Lognormal Distribution Calculator - PDF, CDF, Mean, and Quantile

Use this lognormal distribution calculator to compute PDF, CDF, mean, median, mode, variance, skewness, and quantiles from μ and σ parameters.

Updated: June 16, 2026 • Free Tool

Lognormal Distribution Calculator

Scale parameter. It is the mean of the natural log of X, not the mean of X.

Shape parameter. It is the standard deviation of ln X and must be strictly positive.

Optional. Enter a positive x to read PDF, CDF, and survival at that point.

Optional. Enter a probability strictly between 0 and 1 to read the matching quantile x.

Results

Mean
0
Median 0
Mode 0
Variance 0
Standard Deviation 0
Skewness 0
PDF f(x) 0
CDF P(X ≤ x) 0
Survival P(X > x) 0
Quantile x(p) 0
z-score 0

What Is Lognormal Distribution Calculator?

A lognormal distribution calculator turns the two lognormal parameters μ and σ into every probability and summary measure that a continuous right-skewed positive variable might need. Use it for quantities that are always positive and have a long right tail, such as failure times in reliability, income, or monthly maximum rainfall, and read the PDF, CDF, survival, mean, median, mode, variance, skewness, and quantile from the same pair of inputs.

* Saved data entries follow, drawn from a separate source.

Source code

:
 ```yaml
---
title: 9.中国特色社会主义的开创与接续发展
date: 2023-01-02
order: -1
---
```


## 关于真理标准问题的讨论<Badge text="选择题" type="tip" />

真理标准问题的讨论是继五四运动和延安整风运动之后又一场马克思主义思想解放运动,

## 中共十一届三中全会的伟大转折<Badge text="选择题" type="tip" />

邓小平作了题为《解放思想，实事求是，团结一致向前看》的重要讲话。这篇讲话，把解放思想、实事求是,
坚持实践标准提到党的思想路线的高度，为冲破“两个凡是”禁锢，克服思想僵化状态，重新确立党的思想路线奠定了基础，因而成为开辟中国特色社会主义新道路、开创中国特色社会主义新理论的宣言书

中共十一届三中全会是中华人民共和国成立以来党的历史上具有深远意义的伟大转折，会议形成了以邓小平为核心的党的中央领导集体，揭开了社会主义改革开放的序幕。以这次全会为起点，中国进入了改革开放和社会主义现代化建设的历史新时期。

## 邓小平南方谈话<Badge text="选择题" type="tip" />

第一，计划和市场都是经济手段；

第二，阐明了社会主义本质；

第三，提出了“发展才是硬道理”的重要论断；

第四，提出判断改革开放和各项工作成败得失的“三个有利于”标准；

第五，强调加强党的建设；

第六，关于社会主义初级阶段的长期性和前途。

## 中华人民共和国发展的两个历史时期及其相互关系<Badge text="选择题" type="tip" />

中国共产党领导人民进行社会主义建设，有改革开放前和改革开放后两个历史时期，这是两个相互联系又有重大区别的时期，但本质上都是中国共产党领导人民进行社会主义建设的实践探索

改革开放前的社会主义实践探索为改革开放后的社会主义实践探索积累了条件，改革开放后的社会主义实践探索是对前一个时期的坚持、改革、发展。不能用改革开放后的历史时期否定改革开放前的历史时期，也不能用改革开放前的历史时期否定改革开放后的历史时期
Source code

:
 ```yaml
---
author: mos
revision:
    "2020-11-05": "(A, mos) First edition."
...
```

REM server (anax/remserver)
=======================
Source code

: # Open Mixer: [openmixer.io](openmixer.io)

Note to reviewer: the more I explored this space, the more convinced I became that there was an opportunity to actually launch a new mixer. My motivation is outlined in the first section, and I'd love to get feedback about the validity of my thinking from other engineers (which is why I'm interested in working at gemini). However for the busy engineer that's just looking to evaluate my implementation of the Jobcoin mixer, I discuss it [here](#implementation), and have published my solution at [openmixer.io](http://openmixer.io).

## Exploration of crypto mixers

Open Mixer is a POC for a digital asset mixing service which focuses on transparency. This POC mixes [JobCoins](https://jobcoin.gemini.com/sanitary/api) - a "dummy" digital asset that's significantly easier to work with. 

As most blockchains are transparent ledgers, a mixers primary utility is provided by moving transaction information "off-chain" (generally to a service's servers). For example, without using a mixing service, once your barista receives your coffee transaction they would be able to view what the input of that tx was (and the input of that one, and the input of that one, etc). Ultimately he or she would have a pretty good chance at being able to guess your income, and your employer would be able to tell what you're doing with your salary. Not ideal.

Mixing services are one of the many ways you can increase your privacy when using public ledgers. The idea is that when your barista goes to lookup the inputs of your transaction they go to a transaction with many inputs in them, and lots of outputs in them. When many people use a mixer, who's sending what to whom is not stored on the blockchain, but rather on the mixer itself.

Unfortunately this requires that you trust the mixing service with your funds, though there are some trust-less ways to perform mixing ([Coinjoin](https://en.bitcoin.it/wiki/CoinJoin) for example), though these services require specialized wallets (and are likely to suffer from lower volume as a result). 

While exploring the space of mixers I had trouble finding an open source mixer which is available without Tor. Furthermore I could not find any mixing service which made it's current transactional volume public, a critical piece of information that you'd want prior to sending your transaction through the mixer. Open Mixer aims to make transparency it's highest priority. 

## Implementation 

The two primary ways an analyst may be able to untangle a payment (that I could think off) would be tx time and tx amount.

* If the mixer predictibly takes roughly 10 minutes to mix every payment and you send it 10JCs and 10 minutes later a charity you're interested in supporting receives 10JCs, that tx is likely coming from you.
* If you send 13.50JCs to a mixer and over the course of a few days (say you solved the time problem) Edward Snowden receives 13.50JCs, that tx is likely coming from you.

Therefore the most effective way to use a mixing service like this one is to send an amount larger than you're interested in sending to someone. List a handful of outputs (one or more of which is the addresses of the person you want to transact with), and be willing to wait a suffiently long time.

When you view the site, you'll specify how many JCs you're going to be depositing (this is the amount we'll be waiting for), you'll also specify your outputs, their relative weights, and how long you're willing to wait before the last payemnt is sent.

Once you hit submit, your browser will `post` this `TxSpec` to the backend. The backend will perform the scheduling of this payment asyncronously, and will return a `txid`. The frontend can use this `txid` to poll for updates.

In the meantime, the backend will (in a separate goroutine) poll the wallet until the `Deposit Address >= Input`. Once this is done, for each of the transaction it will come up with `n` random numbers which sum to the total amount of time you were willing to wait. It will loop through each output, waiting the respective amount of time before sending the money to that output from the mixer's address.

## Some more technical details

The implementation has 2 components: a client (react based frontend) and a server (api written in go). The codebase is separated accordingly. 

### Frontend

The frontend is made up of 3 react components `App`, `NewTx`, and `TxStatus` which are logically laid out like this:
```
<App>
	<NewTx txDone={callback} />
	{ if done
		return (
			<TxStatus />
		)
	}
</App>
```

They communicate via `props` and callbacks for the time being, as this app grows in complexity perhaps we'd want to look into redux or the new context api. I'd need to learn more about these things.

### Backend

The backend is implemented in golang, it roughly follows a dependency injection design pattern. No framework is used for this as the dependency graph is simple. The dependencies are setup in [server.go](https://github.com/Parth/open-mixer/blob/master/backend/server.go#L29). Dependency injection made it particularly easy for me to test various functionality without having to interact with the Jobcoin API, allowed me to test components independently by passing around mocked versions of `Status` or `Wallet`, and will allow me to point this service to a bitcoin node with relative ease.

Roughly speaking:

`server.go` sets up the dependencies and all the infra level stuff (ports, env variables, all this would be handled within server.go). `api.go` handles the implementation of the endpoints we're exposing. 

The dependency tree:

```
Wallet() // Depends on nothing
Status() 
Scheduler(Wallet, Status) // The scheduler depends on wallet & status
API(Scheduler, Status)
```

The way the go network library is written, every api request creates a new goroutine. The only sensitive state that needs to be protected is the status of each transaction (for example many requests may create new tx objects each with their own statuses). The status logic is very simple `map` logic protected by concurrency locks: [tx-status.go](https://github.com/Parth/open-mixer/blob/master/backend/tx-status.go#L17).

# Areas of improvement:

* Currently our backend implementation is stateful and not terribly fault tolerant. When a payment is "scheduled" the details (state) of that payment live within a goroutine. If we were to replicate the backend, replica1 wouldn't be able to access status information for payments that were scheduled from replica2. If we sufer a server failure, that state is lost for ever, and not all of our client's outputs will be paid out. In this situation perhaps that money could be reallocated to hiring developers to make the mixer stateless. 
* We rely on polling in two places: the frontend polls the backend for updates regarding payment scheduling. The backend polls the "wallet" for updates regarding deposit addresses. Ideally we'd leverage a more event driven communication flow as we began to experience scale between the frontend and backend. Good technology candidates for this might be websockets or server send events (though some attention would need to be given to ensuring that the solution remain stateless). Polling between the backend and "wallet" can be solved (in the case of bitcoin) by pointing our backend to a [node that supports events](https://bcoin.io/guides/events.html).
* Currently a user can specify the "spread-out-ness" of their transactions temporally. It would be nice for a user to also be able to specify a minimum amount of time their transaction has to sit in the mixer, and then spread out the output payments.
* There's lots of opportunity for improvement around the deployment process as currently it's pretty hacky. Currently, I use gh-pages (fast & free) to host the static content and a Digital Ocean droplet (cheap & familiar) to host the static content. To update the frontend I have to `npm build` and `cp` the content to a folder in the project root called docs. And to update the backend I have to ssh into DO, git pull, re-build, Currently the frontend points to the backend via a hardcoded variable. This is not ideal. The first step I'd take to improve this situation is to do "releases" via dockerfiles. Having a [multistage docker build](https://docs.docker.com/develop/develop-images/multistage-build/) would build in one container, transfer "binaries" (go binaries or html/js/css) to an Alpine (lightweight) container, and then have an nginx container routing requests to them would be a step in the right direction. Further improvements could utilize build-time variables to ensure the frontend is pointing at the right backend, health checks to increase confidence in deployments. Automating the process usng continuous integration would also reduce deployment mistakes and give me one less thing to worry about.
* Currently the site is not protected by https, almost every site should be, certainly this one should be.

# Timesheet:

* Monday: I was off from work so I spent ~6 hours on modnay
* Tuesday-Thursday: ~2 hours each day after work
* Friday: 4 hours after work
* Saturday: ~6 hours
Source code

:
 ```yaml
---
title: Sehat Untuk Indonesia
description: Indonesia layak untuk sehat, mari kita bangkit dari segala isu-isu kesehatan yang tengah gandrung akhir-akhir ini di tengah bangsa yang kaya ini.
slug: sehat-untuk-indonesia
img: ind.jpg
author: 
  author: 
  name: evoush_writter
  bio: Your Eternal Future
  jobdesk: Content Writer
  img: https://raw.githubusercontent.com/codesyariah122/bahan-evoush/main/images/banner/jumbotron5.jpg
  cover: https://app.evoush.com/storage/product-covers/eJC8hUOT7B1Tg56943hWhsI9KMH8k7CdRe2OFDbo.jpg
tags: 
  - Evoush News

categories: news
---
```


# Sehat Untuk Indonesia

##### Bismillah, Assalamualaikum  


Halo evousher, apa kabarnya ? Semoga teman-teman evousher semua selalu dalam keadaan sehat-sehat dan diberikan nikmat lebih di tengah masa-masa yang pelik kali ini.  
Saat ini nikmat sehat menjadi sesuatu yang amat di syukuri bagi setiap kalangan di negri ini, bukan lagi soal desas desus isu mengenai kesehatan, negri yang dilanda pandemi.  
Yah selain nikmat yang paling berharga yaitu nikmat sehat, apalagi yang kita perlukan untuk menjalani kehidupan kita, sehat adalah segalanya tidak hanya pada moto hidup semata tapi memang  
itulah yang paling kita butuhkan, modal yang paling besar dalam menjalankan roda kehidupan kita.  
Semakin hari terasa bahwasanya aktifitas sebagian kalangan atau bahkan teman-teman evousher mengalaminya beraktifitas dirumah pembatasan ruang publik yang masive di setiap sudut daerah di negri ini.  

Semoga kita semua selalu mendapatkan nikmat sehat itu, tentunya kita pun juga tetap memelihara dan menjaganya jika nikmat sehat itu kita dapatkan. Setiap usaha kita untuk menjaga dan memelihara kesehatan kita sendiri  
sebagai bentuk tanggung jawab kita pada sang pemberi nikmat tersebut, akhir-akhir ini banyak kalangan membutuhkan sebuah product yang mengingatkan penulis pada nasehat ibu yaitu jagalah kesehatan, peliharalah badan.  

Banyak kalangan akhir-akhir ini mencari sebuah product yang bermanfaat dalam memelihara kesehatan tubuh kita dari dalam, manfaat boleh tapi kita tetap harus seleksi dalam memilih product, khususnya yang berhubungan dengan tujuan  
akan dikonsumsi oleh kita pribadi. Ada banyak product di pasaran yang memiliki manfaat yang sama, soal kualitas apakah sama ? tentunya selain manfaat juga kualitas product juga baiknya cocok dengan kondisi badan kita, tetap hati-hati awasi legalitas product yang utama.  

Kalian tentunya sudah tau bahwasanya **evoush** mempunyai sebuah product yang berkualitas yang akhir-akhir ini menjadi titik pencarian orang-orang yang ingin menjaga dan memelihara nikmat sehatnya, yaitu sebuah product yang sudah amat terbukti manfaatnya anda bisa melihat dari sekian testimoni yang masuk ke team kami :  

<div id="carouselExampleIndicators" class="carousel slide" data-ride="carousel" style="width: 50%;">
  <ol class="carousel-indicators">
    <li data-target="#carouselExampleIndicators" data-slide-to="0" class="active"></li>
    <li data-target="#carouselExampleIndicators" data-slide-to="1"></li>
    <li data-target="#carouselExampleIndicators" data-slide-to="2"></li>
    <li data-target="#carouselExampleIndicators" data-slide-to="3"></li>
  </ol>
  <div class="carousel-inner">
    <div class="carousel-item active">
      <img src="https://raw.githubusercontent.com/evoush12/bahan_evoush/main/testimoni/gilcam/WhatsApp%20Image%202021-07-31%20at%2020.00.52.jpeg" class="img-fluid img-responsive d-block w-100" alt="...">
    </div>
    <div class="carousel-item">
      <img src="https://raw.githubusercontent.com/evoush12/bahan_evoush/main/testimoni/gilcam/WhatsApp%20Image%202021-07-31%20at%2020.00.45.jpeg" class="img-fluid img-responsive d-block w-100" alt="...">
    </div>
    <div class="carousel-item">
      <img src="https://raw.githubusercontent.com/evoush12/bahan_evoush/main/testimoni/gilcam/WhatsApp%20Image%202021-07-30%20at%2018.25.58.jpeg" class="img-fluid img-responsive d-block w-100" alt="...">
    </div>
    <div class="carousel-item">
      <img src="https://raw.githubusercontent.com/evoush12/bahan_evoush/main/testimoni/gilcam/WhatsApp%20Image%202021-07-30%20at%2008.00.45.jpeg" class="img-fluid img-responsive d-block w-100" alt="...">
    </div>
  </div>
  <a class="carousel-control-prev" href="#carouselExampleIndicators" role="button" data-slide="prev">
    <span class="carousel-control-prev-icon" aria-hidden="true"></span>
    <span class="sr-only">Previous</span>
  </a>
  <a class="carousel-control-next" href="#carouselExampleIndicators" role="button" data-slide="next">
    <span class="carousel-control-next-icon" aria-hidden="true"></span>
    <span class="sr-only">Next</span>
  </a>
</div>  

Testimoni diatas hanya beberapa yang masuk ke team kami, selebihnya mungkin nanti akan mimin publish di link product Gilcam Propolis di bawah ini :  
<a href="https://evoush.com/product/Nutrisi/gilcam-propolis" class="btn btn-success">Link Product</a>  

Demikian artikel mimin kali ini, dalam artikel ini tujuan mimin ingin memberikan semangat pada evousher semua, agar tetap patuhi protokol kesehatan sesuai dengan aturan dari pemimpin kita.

  • Reliability and failure-time analysis: Estimate the probability that a component lasts longer than a service interval, or read the median time to failure, when the times are right-skewed and strictly positive.
  • Finance and income modeling: Compare the mean, median, and 95th percentile of a portfolio return, an income distribution, or a stock price modeled as lognormal.
  • Hydrology and environmental data: Translate a measured mean and standard deviation of the natural log of rainfall or flow into the long-tail probabilities used in flood-risk planning.
  • Homework and textbook checks: Verify a worked example in an introductory statistics or probability course by reading the same mean, variance, PDF, and CDF the textbook reports.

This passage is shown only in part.